Dataset excerpts:

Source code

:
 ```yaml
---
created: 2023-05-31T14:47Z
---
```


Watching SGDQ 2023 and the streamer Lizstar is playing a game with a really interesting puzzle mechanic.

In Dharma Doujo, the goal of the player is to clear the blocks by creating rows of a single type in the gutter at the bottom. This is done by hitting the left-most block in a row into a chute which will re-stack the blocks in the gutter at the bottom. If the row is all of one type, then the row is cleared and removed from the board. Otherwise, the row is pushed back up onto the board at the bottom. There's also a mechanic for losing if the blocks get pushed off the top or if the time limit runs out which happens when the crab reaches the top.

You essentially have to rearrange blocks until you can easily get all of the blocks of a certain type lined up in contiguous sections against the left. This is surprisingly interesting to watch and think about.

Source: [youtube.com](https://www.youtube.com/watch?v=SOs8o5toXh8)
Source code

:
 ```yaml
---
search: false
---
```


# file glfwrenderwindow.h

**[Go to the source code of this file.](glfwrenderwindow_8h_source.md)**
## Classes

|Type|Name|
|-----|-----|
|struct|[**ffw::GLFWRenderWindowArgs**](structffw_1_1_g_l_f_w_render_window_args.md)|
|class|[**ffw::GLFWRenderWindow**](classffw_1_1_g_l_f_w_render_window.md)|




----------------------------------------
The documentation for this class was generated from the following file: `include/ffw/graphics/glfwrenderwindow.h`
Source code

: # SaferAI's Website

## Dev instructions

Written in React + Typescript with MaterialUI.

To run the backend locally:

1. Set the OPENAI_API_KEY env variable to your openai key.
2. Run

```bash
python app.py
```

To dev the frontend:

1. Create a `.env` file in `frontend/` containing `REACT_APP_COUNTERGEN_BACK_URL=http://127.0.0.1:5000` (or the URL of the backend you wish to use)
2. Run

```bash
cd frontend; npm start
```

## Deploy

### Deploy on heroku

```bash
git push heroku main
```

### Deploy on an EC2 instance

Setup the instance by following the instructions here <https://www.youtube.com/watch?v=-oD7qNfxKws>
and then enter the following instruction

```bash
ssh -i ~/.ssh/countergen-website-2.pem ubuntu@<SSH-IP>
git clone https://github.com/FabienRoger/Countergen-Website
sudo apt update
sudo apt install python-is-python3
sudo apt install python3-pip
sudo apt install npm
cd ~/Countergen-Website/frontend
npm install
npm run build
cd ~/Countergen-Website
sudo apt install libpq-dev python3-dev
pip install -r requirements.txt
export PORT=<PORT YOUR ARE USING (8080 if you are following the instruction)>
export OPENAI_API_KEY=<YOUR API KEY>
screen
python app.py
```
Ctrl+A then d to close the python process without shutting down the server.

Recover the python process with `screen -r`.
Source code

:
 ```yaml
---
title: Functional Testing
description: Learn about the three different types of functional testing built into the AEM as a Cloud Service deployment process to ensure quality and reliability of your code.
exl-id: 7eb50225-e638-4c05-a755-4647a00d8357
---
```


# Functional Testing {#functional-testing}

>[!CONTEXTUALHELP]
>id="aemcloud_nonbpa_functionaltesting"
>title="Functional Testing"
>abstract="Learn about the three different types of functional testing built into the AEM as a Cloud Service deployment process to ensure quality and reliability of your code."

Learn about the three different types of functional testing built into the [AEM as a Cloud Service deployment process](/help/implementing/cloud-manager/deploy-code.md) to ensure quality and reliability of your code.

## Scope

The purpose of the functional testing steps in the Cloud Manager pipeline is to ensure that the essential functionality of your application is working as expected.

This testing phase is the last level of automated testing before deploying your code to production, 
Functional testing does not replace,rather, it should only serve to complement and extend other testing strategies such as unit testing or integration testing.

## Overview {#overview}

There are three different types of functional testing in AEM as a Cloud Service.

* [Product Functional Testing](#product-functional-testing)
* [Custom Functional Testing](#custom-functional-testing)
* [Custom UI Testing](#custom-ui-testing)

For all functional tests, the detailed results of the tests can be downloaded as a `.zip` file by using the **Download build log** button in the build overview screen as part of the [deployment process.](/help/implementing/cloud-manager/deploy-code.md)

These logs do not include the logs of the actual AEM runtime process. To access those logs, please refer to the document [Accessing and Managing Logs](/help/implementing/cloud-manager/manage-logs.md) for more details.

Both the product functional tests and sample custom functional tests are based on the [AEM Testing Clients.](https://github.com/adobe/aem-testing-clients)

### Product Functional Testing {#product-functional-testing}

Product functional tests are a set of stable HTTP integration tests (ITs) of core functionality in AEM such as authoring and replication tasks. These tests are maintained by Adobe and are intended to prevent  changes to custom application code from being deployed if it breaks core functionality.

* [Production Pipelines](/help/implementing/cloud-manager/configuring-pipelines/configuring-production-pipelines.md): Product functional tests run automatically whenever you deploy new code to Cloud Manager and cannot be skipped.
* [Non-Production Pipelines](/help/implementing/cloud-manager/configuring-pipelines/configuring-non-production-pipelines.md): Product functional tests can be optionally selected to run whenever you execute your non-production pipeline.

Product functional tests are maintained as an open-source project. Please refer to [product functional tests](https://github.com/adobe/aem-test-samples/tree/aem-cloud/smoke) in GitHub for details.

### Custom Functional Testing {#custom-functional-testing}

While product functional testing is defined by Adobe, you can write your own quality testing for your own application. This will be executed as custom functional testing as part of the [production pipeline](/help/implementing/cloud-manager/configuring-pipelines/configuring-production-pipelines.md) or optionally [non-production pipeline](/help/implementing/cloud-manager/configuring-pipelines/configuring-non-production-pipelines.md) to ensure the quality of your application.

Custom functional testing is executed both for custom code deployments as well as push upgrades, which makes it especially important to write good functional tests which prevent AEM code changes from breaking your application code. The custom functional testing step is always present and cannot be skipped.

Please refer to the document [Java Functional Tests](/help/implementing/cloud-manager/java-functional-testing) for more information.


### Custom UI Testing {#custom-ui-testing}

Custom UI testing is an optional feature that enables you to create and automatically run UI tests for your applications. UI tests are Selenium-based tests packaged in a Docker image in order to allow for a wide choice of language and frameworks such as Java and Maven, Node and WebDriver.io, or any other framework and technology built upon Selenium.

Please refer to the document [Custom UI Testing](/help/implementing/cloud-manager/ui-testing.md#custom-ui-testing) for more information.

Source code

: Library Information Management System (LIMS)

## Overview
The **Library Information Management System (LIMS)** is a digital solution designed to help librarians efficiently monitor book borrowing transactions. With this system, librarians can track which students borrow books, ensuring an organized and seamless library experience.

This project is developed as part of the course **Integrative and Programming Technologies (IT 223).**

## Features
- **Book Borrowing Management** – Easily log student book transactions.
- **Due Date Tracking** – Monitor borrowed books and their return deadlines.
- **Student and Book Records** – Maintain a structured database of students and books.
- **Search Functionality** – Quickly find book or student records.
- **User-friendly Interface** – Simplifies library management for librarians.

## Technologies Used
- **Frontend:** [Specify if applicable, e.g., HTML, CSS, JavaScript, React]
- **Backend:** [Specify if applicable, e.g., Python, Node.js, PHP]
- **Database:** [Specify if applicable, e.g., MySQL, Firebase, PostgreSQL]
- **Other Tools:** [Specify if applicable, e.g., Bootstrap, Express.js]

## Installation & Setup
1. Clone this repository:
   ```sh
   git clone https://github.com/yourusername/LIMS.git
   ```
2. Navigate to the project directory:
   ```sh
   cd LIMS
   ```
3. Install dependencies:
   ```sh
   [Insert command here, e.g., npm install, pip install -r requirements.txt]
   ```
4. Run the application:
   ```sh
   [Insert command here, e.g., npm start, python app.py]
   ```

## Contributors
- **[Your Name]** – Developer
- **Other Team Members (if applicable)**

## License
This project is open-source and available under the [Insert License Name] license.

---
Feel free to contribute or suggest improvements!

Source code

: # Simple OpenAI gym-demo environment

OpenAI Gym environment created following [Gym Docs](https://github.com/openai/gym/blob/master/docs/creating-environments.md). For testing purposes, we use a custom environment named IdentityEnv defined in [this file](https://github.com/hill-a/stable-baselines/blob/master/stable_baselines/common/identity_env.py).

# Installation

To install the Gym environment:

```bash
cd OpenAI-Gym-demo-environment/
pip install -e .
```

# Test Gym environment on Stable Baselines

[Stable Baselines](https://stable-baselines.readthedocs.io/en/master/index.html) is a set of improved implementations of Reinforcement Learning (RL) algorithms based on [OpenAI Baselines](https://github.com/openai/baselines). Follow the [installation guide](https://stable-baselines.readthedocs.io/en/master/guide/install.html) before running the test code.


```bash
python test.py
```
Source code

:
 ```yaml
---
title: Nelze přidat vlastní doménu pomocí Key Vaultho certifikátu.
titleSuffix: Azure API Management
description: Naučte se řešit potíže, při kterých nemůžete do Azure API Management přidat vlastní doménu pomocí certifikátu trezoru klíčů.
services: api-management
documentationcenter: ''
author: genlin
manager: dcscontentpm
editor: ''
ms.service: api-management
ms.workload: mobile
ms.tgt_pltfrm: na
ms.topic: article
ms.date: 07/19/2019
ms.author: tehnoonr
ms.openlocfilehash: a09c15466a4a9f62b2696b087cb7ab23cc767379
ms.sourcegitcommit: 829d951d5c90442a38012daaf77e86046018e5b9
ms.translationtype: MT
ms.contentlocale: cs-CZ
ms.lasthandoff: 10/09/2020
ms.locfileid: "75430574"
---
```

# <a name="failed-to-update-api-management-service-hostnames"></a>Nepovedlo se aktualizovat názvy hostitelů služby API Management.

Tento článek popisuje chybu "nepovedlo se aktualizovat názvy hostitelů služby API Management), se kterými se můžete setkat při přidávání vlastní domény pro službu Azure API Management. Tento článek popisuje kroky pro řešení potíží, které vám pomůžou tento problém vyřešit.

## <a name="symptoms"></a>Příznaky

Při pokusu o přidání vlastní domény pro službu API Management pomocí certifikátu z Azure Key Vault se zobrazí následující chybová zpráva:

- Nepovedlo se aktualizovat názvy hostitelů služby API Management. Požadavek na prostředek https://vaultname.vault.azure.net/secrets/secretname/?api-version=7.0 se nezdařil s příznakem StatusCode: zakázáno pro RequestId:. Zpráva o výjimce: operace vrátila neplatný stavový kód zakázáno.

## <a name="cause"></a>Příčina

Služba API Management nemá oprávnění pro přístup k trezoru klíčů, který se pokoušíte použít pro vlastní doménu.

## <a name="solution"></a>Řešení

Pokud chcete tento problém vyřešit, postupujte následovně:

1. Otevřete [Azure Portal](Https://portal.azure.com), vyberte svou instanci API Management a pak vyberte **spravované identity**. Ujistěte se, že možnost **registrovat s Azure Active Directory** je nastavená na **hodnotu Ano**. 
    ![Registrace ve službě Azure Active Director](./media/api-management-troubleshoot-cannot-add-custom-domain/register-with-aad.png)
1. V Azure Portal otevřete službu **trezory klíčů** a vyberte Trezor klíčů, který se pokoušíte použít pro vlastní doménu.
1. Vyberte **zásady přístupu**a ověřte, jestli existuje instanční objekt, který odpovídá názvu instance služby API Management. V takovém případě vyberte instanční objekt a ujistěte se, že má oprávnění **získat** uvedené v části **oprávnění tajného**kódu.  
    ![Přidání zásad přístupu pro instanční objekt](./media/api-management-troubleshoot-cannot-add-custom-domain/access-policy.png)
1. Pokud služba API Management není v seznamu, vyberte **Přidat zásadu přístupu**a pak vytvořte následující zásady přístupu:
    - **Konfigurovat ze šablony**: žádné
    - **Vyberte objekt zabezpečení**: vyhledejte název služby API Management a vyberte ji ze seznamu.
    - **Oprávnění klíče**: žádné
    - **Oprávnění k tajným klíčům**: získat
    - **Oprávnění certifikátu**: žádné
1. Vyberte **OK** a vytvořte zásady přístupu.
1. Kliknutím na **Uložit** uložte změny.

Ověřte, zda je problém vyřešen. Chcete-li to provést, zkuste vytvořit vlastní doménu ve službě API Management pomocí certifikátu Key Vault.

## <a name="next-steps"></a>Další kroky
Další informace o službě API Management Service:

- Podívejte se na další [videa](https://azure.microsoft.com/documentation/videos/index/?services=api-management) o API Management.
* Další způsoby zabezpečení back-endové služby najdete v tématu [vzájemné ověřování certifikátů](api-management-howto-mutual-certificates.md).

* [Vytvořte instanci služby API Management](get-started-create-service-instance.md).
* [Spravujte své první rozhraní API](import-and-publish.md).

→ What is expected: Go through the data above and copy each line in which "defined" appears.

→ Your response:
While product functional testing is defined by Adobe, you can write your own quality testing for your own application. This will be executed as custom functional testing as part of the [production pipeline](/help/implementing/cloud-manager/configuring-pipelines/configuring-production-pipelines.md) or optionally [non-production pipeline](/help/implementing/cloud-manager/configuring-pipelines/configuring-non-production-pipelines.md) to ensure the quality of your application.
OpenAI Gym environment created following [Gym Docs](https://github.com/openai/gym/blob/master/docs/creating-environments.md). For testing purposes, we use a custom environment named IdentityEnv defined in [this file](https://github.com/hill-a/stable-baselines/blob/master/stable_baselines/common/identity_env.py).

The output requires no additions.